Extemporaneous musings, occasionally poetic, about life in its richly varied dimensions, especially as relates to history, theology, law, literature, science, by one who is an attorney, ordained minister, historian, writer, and African American.
Monday, August 5, 2013
JAMES MILTON TURNER AND JOHN BERRY MEACHUM: MISSOURI'S BLACK VISIONARIES AND EDUCATORS!

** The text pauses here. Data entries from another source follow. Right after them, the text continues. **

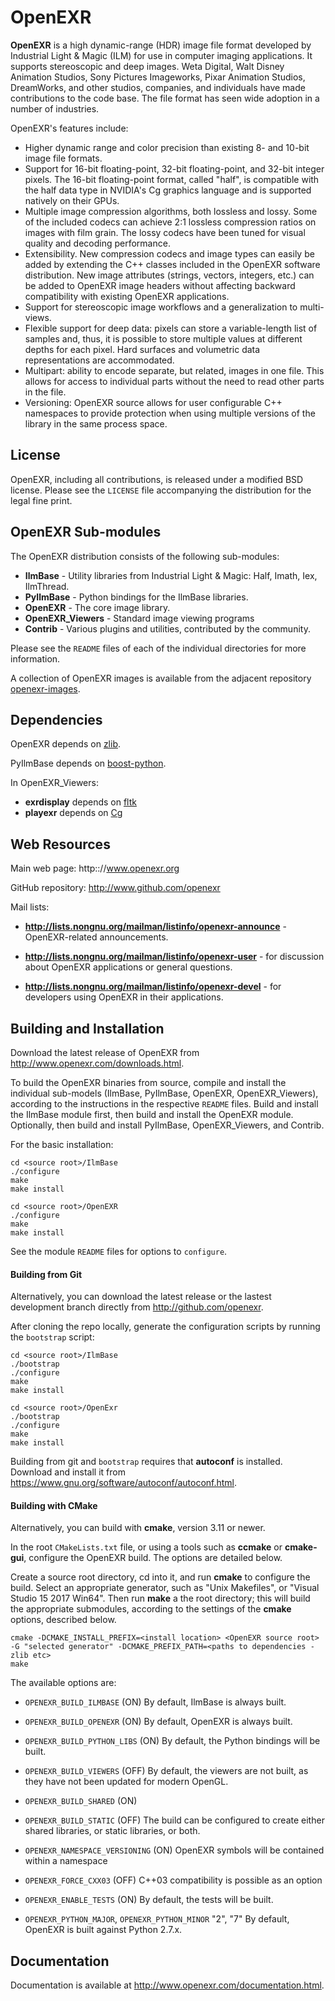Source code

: OpenEXR
=======

**OpenEXR** is a high dynamic-range (HDR) image file format developed
by Industrial Light & Magic (ILM) for use in computer imaging
applications. It supports stereoscopic and deep images.  Weta Digital,
Walt Disney Animation Studios, Sony Pictures Imageworks, Pixar
Animation Studios, DreamWorks, and other studios, companies, and
individuals have made contributions to the code base. The file format
has seen wide adoption in a number of industries.

OpenEXR's features include:

* Higher dynamic range and color precision than existing 8- and 10-bit
  image file formats.
* Support for 16-bit floating-point, 32-bit floating-point, and
  32-bit integer pixels. The 16-bit floating-point format, called "half",
  is compatible with the half data type in NVIDIA's Cg graphics language
  and is supported natively on their GPUs.
* Multiple image compression algorithms, both lossless and lossy. Some of
  the included codecs can achieve 2:1 lossless compression ratios on images
  with film grain.  The lossy codecs have been tuned for visual quality and
  decoding performance.
* Extensibility. New compression codecs and image types can easily be added
  by extending the C++ classes included in the OpenEXR software distribution.
  New image attributes (strings, vectors, integers, etc.) can be added to
  OpenEXR image headers without affecting backward compatibility with
  existing OpenEXR applications. 
* Support for stereoscopic image workflows and a generalization
  to multi-views.
* Flexible support for deep data: pixels can store a variable-length list
  of samples and, thus, it is possible to store multiple values at different
  depths for each pixel. Hard surfaces and volumetric data representations
  are accommodated.
* Multipart: ability to encode separate, but related, images in one file.
  This allows for access to individual parts without the need to read other
  parts in the file.
* Versioning: OpenEXR source allows for user configurable C++
  namespaces to provide protection when using multiple versions of the
  library in the same process space.

License
-------

OpenEXR, including all contributions, is released under a modified BSD
license. Please see the ``LICENSE`` file accompanying the distribution
for the legal fine print.
      
OpenEXR Sub-modules
-------------------

The OpenEXR distribution consists of the following sub-modules:

* **IlmBase** - Utility libraries from Industrial Light & Magic: Half, Imath, Iex, IlmThread.
* **PyIlmBase** - Python bindings for the IlmBase libraries.
* **OpenEXR** - The core image library.
* **OpenEXR_Viewers** - Standard image viewing programs
* **Contrib** - Various plugins and utilities, contributed by the community.
    
Please see the ``README`` files of each of the individual directories for more information.

A collection of OpenEXR images is available from the adjacent repository
[openexr-images](https://github.com/openexr/openexr-images).

Dependencies
------------

OpenEXR depends on [zlib](https://zlib.net).

PyIlmBase depends on [boost-python](https://github.com/boostorg/python).

In OpenEXR_Viewers:

* **exrdisplay** depends on [fltk](http://www.fltk.org/index.php)
* **playexr** depends on [Cg](https://developer.nvidia.com/cg-toolkit)

Web Resources
-------------

Main web page: http:://www.openexr.org

GitHub repository: http://www.github.com/openexr

Mail lists:

* **http://lists.nongnu.org/mailman/listinfo/openexr-announce** - OpenEXR-related announcements.

* **http://lists.nongnu.org/mailman/listinfo/openexr-user** - for discussion about OpenEXR applications or general questions.

* **http://lists.nongnu.org/mailman/listinfo/openexr-devel** - for developers using OpenEXR in their applications.

Building and Installation
-------------------------

Download the latest release of OpenEXR from
http://www.openexr.com/downloads.html.

To build the OpenEXR binaries from source, compile and install the
individual sub-models (IlmBase, PyIlmBase, OpenEXR, OpenEXR_Viewers),
according to the instructions in the respective ``README``
files. Build and install the IlmBase module first, then build and
install the OpenEXR module. Optionally, then build and install
PyIlmBase, OpenEXR_Viewers, and Contrib.

For the basic installation:

    cd <source root>/IlmBase
    ./configure
    make
    make install

    cd <source root>/OpenEXR
    ./configure
    make 
    make install

See the module ``README`` files for options to ``configure``.

#### Building from Git

Alternatively, you can download the latest release or the lastest
development branch directly from http://github.com/openexr.

After cloning the repo locally, generate the configuration scripts by
running the ``bootstrap`` script:

    cd <source root>/IlmBase
    ./bootstrap
    ./configure
    make
    make install

    cd <source root>/OpenExr
    ./bootstrap
    ./configure
    make
    make install

Building from git and ``bootstrap`` requires that **autoconf** is
installed.  Download and install it from
https://www.gnu.org/software/autoconf/autoconf.html.

#### Building with CMake

Alternatively, you can build with **cmake**, version 3.11 or newer. 

In the root ``CMakeLists.txt`` file, or using a tools such as
**ccmake** or **cmake-gui**, configure the OpenEXR build. The options
are detailed below.

Create a source root directory, cd into it, and run **cmake** to configure
the build.  Select an appropriate generator, such as "Unix Makefiles",
or "Visual Studio 15 2017 Win64". Then run **make** a the root
directory; this will build the appropriate submodules, according to
the settings of the **cmake** options, described below.

    cmake -DCMAKE_INSTALL_PREFIX=<install location> <OpenEXR source root> -G "selected generator" -DCMAKE_PREFIX_PATH=<paths to dependencies - zlib etc>
    make

The available options are:

* ``OPENEXR_BUILD_ILMBASE`` (ON)
By default, IlmBase is always built.

* ``OPENEXR_BUILD_OPENEXR`` (ON)
By default, OpenEXR is always built.

* ``OPENEXR_BUILD_PYTHON_LIBS`` (ON)
By default, the Python bindings will be built.

* ``OPENEXR_BUILD_VIEWERS`` (OFF)
By default, the viewers are not built, as they have not been updated for
modern OpenGL.

* ``OPENEXR_BUILD_SHARED`` (ON)
* ``OPENEXR_BUILD_STATIC`` (OFF)
The build can be configured to create either shared libraries, or static 
libraries, or both.

* ``OPENEXR_NAMESPACE_VERSIONING`` (ON)
OpenEXR symbols will be contained within a namespace

* ``OPENEXR_FORCE_CXX03`` (OFF)
C++03 compatibility is possible as an option

* ``OPENEXR_ENABLE_TESTS`` (ON)
By default, the tests will be built.

* ``OPENEXR_PYTHON_MAJOR``, ``OPENEXR_PYTHON_MINOR`` "2", "7"
By default, OpenEXR is built against Python 2.7.x.

## Documentation

Documentation is available at http://www.openexr.com/documentation.html.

James Milton Turner Elementary was the name of our grade school in Meachum Park, Missouri. It was named for James Milton Turner, who established public education for blacks after the Civil War. Turner was a protege of the great, though little known, John Berry Meachum, a self-liberated slave in St. Louis, who purchased his and his family's freedom; who founded and pastored the African Baptist Church; who founded a school for blacks on a steamboat, in the 1850's that was moored in the middle of the Mississippi River, under Federal jurisdiction, which James Milton Turner (above) attended, furtively, learning being outlawed in Missouri for blacks in 1847. Students were transported to the school aboard Meachum's skiff, daily. Meachum also established a barrel-making business, whose proceeds funded the school and the church, in which slaves he had purchased earned wages, learned a skill and bought their own freedom through wage deductions. He died in 1855, regrettably, and his wife was hanged in the later 1850's for helping slaves escape to Illinois. The school also died with them!